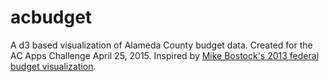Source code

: # acbudget
A d3 based visualization of Alameda County budget data.
Created for the AC Apps Challenge April 25, 2015.
Inspired by [Mike Bostock's 2013 federal budget visualization](http://www.nytimes.com/interactive/2012/02/13/us/politics/2013-budget-proposal-graphic.html?_r=0).

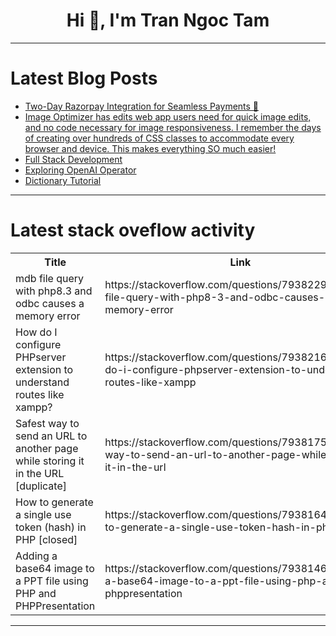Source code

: <h1 align="center">Hi 👋, I'm Tran Ngoc Tam</h1>

---

# Latest Blog Posts 
<!-- BLOG-POST-LIST:START -->
- [Two-Day Razorpay Integration for Seamless Payments 🚀](https://dev.to/lovestaco/two-day-razorpay-integration-for-seamless-payments-1893)
- [Image Optimizer has edits web app users need for quick image edits, and no code necessary for image responsiveness. I remember the days of creating over hundreds of CSS classes to accommodate every browser and device. This makes everything SO much easier!](https://dev.to/itscocopo/image-optimizer-has-edits-web-app-users-need-for-quick-image-edits-and-no-code-necessary-for-image-43nn)
- [Full Stack Development](https://dev.to/harishchand0924/full-stack-development-479h)
- [Exploring OpenAI Operator](https://dev.to/burcs/exploring-openai-operator-your-ai-powered-browser-assistant-3dj2)
- [Dictionary Tutorial](https://dev.to/poornima_ravi/dictionary-tutorial-54b4)
<!-- BLOG-POST-LIST:END -->

---

# Latest stack oveflow activity
<table>
  <tr><th>Title</th><th>Link</th></tr>
  <!-- STACKOVERFLOW:START --><tr><td>mdb file query with php8.3 and odbc causes a memory error</td><td>https://stackoverflow.com/questions/79382292/mdb-file-query-with-php8-3-and-odbc-causes-a-memory-error</td></tr><tr><td>How do I configure PHPserver extension to understand routes like xampp?</td><td>https://stackoverflow.com/questions/79382165/how-do-i-configure-phpserver-extension-to-understand-routes-like-xampp</td></tr><tr><td>Safest way to send an URL to another page while storing it in the URL [duplicate]</td><td>https://stackoverflow.com/questions/79381759/safest-way-to-send-an-url-to-another-page-while-storing-it-in-the-url</td></tr><tr><td>How to generate a single use token &lpar;hash&rpar; in PHP [closed]</td><td>https://stackoverflow.com/questions/79381643/how-to-generate-a-single-use-token-hash-in-php</td></tr><tr><td>Adding a base64 image to a PPT file using PHP and PHPPresentation</td><td>https://stackoverflow.com/questions/79381464/adding-a-base64-image-to-a-ppt-file-using-php-and-phppresentation</td></tr><!-- STACKOVERFLOW:END -->
</table>

---



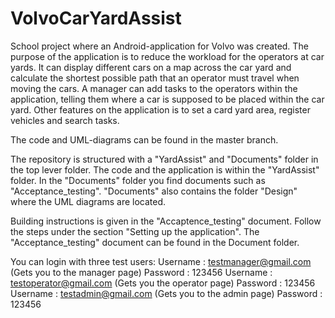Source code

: # VolvoCarYardAssist

School project where an Android-application for Volvo was created. The purpose of the application is to reduce the workload for the operators at car yards. It can display different cars on a map across the car yard and calculate the shortest possible path that an operator must travel when moving the cars. A manager can add tasks to the operators within the application, telling them where a car is supposed to be placed within the car yard. Other features on the application is to set a card yard area, register vehicles and search tasks.

The code and UML-diagrams can be found in the master branch.

The repository is structured with a "YardAssist" and "Documents" folder in the top lever folder. The code and the application is within the "YardAssist" folder. In the "Documents" folder you find documents such as "Acceptance_testing". "Documents" also contains the folder "Design" where the UML diagrams are located.

Building instructions is given in the "Accaptence_testing" document. Follow the steps under the section "Setting up the application". The "Acceptance_testing" document can be found in the Document folder.

You can login with three test users:
Username : testmanager@gmail.com (Gets you to the manager page)
Password : 123456
Username : testoperator@gmail.com (Gets you the operator page)
Password : 123456
Username : testadmin@gmail.com (Gets you to the admin page)
Password : 123456
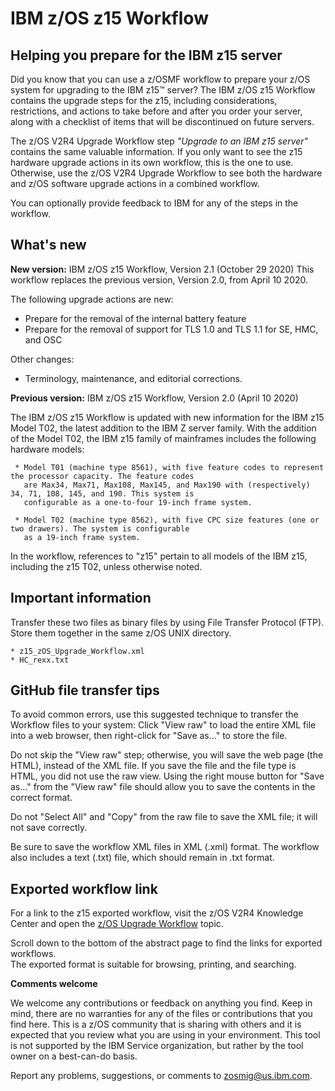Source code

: IBM z/OS z15 Workflow
=====================

## Helping you prepare for the IBM z15 server

Did you know that you can use a z/OSMF workflow to prepare your z/OS system for upgrading to the IBM z15&trade; server?
The IBM z/OS z15 Workflow contains the upgrade steps for the z15, including considerations, restrictions, and actions to
take before and after you order your server, along with a checklist of items that will be discontinued on future servers.

The z/OS V2R4 Upgrade Workflow step *"Upgrade to an IBM z15 server"* contains the same valuable information.
If you only want to see the z15 hardware upgrade actions in its own workflow, this is the one to use.
Otherwise, use the z/OS V2R4 Upgrade Workflow to see both the hardware and z/OS software upgrade actions in a combined workflow.

You can optionally provide feedback to IBM for any of the steps in the workflow.


## What's new

**New version:** IBM z/OS z15 Workflow, Version 2.1 (October 29 2020)
This workflow replaces the previous version, Version 2.0, from April 10 2020.

The following upgrade actions are new:
- Prepare for the removal of the internal battery feature
- Prepare for the removal of support for TLS 1.0 and TLS 1.1 for SE, HMC, and OSC

Other changes:
- Terminology, maintenance, and editorial corrections.


**Previous version:** IBM z/OS z15 Workflow, Version 2.0 (April 10 2020)

The IBM z/OS z15 Workflow is updated with new information for the IBM z15 Model T02, the latest addition to the IBM Z
server family. With the addition of the Model T02, the IBM z15 family of mainframes includes the following hardware models:

     * Model T01 (machine type 8561), with five feature codes to represent the processor capacity. The feature codes
       are Max34, Max71, Max108, Max145, and Max190 with (respectively) 34, 71, 108, 145, and 190. This system is
       configurable as a one-to-four 19-inch frame system.

     * Model T02 (machine type 8562), with five CPC size features (one or two drawers). The system is configurable
       as a 19-inch frame system.  

In the workflow, references to "z15" pertain to all models of the IBM z15, including the z15 T02, unless otherwise noted.


## Important information

Transfer these two files as binary files by using File Transfer Protocol (FTP). Store them together in the same z/OS UNIX directory.

    * z15_zOS_Upgrade_Workflow.xml
    * HC_rexx.txt


## GitHub file transfer tips

To avoid common errors, use this suggested technique to transfer the Workflow files to your system:
Click "View raw" to load the entire XML file into a web browser, then right-click for "Save as..."
to store the file.

Do not skip the "View raw" step; otherwise, you will save the web page (the HTML), instead of the XML file.
If you save the file and the file type is HTML, you did not use the raw view. Using the right mouse button
for "Save as..." from the "View raw" file should allow you to save the contents in the correct format.

Do not "Select All" and "Copy" from the raw file to save the XML file; it will not save correctly.

Be sure to save the workflow XML files in XML (.xml) format. The workflow also includes a text (.txt) file,
which should remain in .txt format.

## Exported workflow link

For a link to the z15 exported workflow, visit the z/OS V2R4 Knowledge Center and open the
[z/OS Upgrade Workflow](https://www.ibm.com/support/knowledgecenter/SSLTBW_2.4.0/com.ibm.zos.v2r4.e0zm100/abstract.htm "z/OS Upgrade Workflow") topic.

Scroll down to the bottom of the abstract page to find the links for exported workflows.  
The exported format is suitable for browsing, printing, and searching.


**Comments welcome**

We welcome any contributions or feedback on anything you find. Keep in mind, there are no warranties for any of the files or contributions that you find here. This is a z/OS community that is sharing with others and it is expected that you review what you are using in your environment. This tool is not supported by the IBM Service organization, but rather by the tool owner on a best-can-do basis.

Report any problems, suggestions, or comments to zosmig@us.ibm.com.
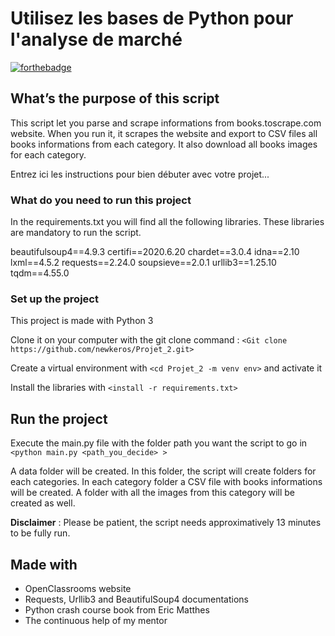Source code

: # Utilisez les bases de Python pour l'analyse de marché


[![forthebadge](https://forthebadge.com/images/badges/made-with-python.svg)](http://forthebadge.com)



## What’s the purpose of this script

This script let you parse and scrape informations from books.toscrape.com website. When you run it, it scrapes the website and export to CSV files all books informations from each category. It also download all books images for each category.

Entrez ici les instructions pour bien débuter avec votre projet...

### What do you need to run this project

In the requirements.txt you will find all the following libraries. These libraries are mandatory to run the script.

beautifulsoup4==4.9.3
certifi==2020.6.20
chardet==3.0.4
idna==2.10
lxml==4.5.2
requests==2.24.0
soupsieve==2.0.1
urllib3==1.25.10
tqdm==4.55.0


### Set up the project

This project is made with Python 3

Clone it on your computer with the git clone command : `<Git clone https://github.com/newkeros/Projet_2.git>`

Create a virtual environment with `<cd Projet_2 -m venv env>` and activate it

Install the libraries with `<install -r requirements.txt>`


## Run the project

Execute the main.py file with the folder path you want the script to go in `<python main.py <path_you_decide> >`

A data folder will be created. In this folder, the script will create folders for each categories. In each category folder a CSV file with books informations will be created. A folder with all the images from this category will be created as well.

**Disclaimer** : Please be patient, the script needs approximatively 13 minutes to be fully run.


## Made with

* OpenClassrooms website
* Requests, Urllib3 and BeautifulSoup4 documentations
* Python crash course book from Eric Matthes
* The continuous help of my mentor






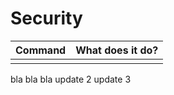 # Security

| Command | What does it do? |
| ------- | ---------------- |
|         |                  |

bla bla bla
update 2
update 3
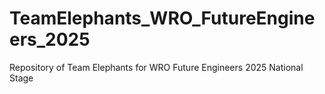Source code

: # TeamElephants_WRO_FutureEngineers_2025
Repository of Team Elephants for WRO Future Engineers 2025 National Stage

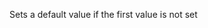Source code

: Sets a default value if the first value is not set

<rv-bind-content class="pt-3">
<template>
<rv-example-tabs class="pt-3" handle="default-formatter">
<template type="single-html-file">
<div
  rv-assign-empty-string="''"
  rv-assign-filled-string="'Link to the Past'"
  class="text-center"
>
  <div rv-text="emptyString | default 'The Legend of Zelda'"></div>
  <small rv-text="filledString | default 'Placeholder'"></small>
</div>
</template>
</rv-example-tabs>
</template>
</rv-bind-content>
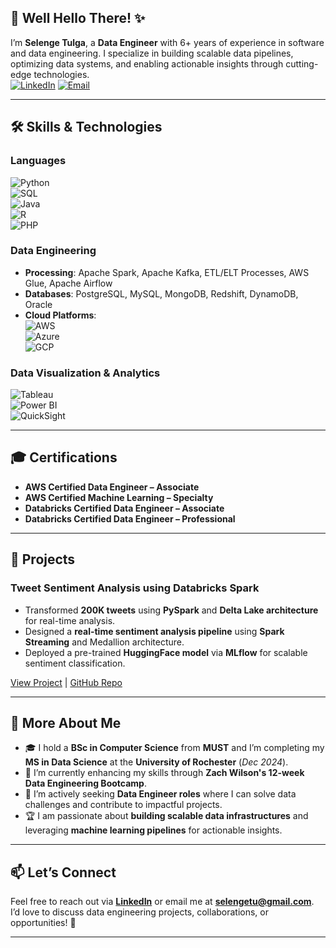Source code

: ## 👋 Well Hello There! ✨  

I’m **Selenge Tulga**, a **Data Engineer** with 6+ years of experience in software and data engineering. I specialize in building scalable data pipelines, optimizing data systems, and enabling actionable insights through cutting-edge technologies.  
[![LinkedIn](https://img.shields.io/badge/LinkedIn-0077B5?style=for-the-badge&logo=linkedin&logoColor=white)](https://www.linkedin.com/in/selenge-tulga/)
[![Email](https://img.shields.io/badge/Email-D14836?style=for-the-badge&logo=gmail&logoColor=white)](mailto:selengetu@gmail.com)

---

## 🛠️ Skills & Technologies  

### **Languages**  
![Python](https://img.shields.io/badge/Python-3776AB?style=flat&logo=python&logoColor=white)  
![SQL](https://img.shields.io/badge/SQL-4479A1?style=flat&logo=MySQL&logoColor=white)  
![Java](https://img.shields.io/badge/Java-007396?style=flat&logo=java&logoColor=white)  
![R](https://img.shields.io/badge/R-276DC3?style=flat&logo=r&logoColor=white)  
![PHP](https://img.shields.io/badge/PHP-777BB4?style=flat&logo=php&logoColor=white)  

### **Data Engineering**  
- **Processing**: Apache Spark, Apache Kafka, ETL/ELT Processes, AWS Glue, Apache Airflow  
- **Databases**: PostgreSQL, MySQL, MongoDB, Redshift, DynamoDB, Oracle  
- **Cloud Platforms**:  
  ![AWS](https://img.shields.io/badge/AWS-232F3E?style=flat&logo=amazon-aws&logoColor=white)  
  ![Azure](https://img.shields.io/badge/Azure-0089D6?style=flat&logo=microsoft-azure&logoColor=white)  
  ![GCP](https://img.shields.io/badge/GCP-4285F4?style=flat&logo=google-cloud&logoColor=white)  

### **Data Visualization & Analytics**  
![Tableau](https://img.shields.io/badge/Tableau-E97627?style=flat&logo=tableau&logoColor=white)  
![Power BI](https://img.shields.io/badge/PowerBI-F2C811?style=flat&logo=power-bi&logoColor=black)  
![QuickSight](https://img.shields.io/badge/Amazon%20QuickSight-FF9900?style=flat&logo=amazonaws&logoColor=white)  

---

## 🎓 Certifications  

- **AWS Certified Data Engineer – Associate**  
- **AWS Certified Machine Learning – Specialty**  
- **Databricks Certified Data Engineer – Associate**  
- **Databricks Certified Data Engineer – Professional**  

---

## 🚀 Projects  

### **Tweet Sentiment Analysis using Databricks Spark**  
- Transformed **200K tweets** using **PySpark** and **Delta Lake architecture** for real-time analysis.  
- Designed a **real-time sentiment analysis pipeline** using **Spark Streaming** and Medallion architecture.  
- Deployed a pre-trained **HuggingFace model** via **MLflow** for scalable sentiment classification.  

[View Project](#) | [GitHub Repo](#)  

---

## 🧩 More About Me  

- 🎓 I hold a **BSc in Computer Science** from **MUST** and I’m completing my **MS in Data Science** at the **University of Rochester** (*Dec 2024*).  
- 🌱 I’m currently enhancing my skills through **Zach Wilson's 12-week Data Engineering Bootcamp**.  
- 💼 I’m actively seeking **Data Engineer roles** where I can solve data challenges and contribute to impactful projects.  
- 🏆 I am passionate about **building scalable data infrastructures** and leveraging **machine learning pipelines** for actionable insights.  

---

## 📫 Let’s Connect  

Feel free to reach out via **[LinkedIn](https://www.linkedin.com/in/selenge-tulga/)** or email me at **[selengetu@gmail.com](mailto:selengetu@gmail.com)**. I’d love to discuss data engineering projects, collaborations, or opportunities! 🚀  

---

== == ==

> Your objective
Exactly and only the lines from the line containing "Feel free to" through the last line of the entries should be copied, both ends included.

> Exercise solution
Feel free to reach out via **[LinkedIn](https://www.linkedin.com/in/selenge-tulga/)** or email me at **[selengetu@gmail.com](mailto:selengetu@gmail.com)**. I’d love to discuss data engineering projects, collaborations, or opportunities! 🚀  

---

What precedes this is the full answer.